Dalam buku Pengantar Antropologi yang ditulis oleh Prof. Dr. Koentjaraningrat, yang dimaksud dengan masyarakat itu sendiri adalah kesatuan hidup manusia yang berinteraksi menurut suatu sistem adat-istiadat tertentu yang bersifat kontinu, dan yang terikat oleh suatu rasa identitas bersama. Sekumpulan manusia yang saling “bergaul”, atau dengan istilah ilmiah, saling “berinteraksi”, juga dapat disebut sebagai masyarakat. Suatu kesatuan manusia dapat mempunyai prasarana agar warganya dapat saling berinteraksi. Inti dari semua pengertian masyarakat adalah, adanya hubungan/interaksi antara satu orang dengan orang lainnya atau dengan kelompok lainnya dimana kelompok itu memiliki adat istiadat, hokum, dan norma yang harus dipatuhi bersama, juga karena kelompok manusia tersebut memiliki tujuan hidup dan rasa kesamaan yang sama. Kelompok inilah yang kita sebut sebagai masyarakat.

Dari definisi-definisi masyarakat yang telah dikemukakan di atas, kita bisa membandingkan perbedaan dan persamaan antara definisi masyarakat di sumber lain dengan definisi masyarakat di dalam buku Pengantar Antropologi. Perbedaannya adalah definisi masyarakat dalam buku Pengantar Antropologi lebih menekankan pada kebudayaan masyarakat itu sendiri. Masyarakat berinteraksi menurut adat-istiadat tertentu yang bersifat kontinu dan terus diturunkan ke generasi penerus masyarakat tersebut sehingga bisa dijadikan sebagai identitas bersama. Jadi, masyarakat terbentuk karena adanya kebudayaan yang mereka ciptakan sendiri yang di dalamya terdapat nilai dan norma yang harus dipatuhi secara bersama-sama.

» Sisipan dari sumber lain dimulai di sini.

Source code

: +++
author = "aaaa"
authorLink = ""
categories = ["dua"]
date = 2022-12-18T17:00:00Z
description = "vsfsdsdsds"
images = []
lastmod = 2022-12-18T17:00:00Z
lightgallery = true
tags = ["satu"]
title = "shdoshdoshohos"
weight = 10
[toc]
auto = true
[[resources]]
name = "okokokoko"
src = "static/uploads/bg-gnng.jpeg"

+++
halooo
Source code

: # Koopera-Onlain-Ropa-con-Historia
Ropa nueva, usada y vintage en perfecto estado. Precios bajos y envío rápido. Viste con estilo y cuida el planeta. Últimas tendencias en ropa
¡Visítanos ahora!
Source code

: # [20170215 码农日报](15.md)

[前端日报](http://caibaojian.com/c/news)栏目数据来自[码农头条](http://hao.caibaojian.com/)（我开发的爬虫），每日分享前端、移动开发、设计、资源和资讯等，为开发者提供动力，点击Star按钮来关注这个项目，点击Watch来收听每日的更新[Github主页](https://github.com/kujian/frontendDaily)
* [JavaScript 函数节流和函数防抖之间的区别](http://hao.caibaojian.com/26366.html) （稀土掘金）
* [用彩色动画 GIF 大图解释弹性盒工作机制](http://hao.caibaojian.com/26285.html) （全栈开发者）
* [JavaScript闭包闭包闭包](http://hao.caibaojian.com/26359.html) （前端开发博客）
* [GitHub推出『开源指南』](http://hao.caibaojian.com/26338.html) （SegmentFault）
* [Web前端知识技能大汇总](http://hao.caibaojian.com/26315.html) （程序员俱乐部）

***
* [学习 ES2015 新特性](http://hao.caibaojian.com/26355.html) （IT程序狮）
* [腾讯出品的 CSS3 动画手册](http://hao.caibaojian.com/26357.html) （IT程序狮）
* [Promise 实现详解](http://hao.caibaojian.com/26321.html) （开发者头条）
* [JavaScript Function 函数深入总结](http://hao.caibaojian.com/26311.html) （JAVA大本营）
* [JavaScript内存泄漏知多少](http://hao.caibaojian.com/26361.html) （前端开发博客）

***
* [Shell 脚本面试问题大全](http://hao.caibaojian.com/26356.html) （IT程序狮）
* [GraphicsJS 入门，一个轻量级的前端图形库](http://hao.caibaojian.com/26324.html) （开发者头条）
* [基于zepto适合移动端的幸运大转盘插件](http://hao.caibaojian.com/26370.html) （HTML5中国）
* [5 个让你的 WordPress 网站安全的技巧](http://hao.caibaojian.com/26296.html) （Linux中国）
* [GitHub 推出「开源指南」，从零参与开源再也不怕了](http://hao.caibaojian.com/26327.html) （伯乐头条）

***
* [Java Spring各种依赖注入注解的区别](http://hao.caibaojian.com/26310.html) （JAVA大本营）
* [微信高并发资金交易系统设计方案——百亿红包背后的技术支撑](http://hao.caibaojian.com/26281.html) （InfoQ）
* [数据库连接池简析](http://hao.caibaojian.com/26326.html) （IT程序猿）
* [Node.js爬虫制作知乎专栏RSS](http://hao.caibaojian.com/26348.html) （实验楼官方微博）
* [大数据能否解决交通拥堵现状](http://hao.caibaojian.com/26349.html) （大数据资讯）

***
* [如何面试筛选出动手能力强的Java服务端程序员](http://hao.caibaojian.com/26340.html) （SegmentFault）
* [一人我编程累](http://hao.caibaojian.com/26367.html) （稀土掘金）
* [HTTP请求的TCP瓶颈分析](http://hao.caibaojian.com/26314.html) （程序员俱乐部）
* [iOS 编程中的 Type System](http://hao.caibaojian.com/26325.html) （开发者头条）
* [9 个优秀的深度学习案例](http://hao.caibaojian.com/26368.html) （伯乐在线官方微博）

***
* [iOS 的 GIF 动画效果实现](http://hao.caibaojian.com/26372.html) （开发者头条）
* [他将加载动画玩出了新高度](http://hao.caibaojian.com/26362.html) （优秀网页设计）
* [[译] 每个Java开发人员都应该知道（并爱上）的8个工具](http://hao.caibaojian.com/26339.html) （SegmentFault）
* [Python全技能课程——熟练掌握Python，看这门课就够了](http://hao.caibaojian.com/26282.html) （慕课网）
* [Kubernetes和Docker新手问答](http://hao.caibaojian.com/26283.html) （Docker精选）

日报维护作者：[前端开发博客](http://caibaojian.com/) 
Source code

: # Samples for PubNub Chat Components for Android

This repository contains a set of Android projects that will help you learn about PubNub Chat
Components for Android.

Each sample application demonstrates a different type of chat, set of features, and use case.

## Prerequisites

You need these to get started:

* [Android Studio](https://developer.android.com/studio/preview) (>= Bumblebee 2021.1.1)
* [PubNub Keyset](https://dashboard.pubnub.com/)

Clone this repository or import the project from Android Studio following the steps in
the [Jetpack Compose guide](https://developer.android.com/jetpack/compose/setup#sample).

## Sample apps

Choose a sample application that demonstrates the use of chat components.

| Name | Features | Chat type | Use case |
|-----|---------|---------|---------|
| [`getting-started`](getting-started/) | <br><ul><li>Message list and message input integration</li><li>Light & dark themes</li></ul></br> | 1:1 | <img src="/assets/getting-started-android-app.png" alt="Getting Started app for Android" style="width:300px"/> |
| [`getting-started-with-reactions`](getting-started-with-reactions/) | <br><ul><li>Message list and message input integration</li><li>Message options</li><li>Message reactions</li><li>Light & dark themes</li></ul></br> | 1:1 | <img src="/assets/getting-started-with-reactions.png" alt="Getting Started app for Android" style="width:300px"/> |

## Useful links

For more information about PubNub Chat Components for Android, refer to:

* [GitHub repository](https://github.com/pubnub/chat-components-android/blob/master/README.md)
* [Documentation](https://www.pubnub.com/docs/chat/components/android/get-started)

Sedangkan definisi masyarakat secara luas menekankan pada interaksi dalam sebuah kelompok yang terikat dalam suatu kesatuan serta memiliki tujuan dan kesamaan-kesamaan yang sama antar anggota kelompoknya. Mereka saling berhubungan dan berinteraksi satu sama lain secara kontinu dan saling terikat. Sekelompok manusia yang memiliki tujuan yang sama inilah yang kita kenal sebagai masyarakat, dan memiliki identitas tertentu.

Persamaan dari kedua sumber definisi masyarakat tersebut adalah adanya interaksi yang bersifat kontinu. Kedua sumber menyebutkan bahwa terbentuknya masyarakat karena adanya interaksi dan hubungan-hubungan antar sesama anggota yang terdapat di dalamnya. Inti dari masyarakat adalah interaksi sosial. Bila merka melakukan interaksi dan saling berhubungan secara terikat dan kontinu, kelompok manusia tersebut bisa kita sebut sebagai masyarakat. Meski dalam buku Pengantar Antropologi memandang masyarakat masih berhubungan dengan kebudayaan, kedua sumber tersebut menekankan pada satu hal yang tidk dapat terpisahkan : masyarakat ada karena ada interaksi di dalamnya.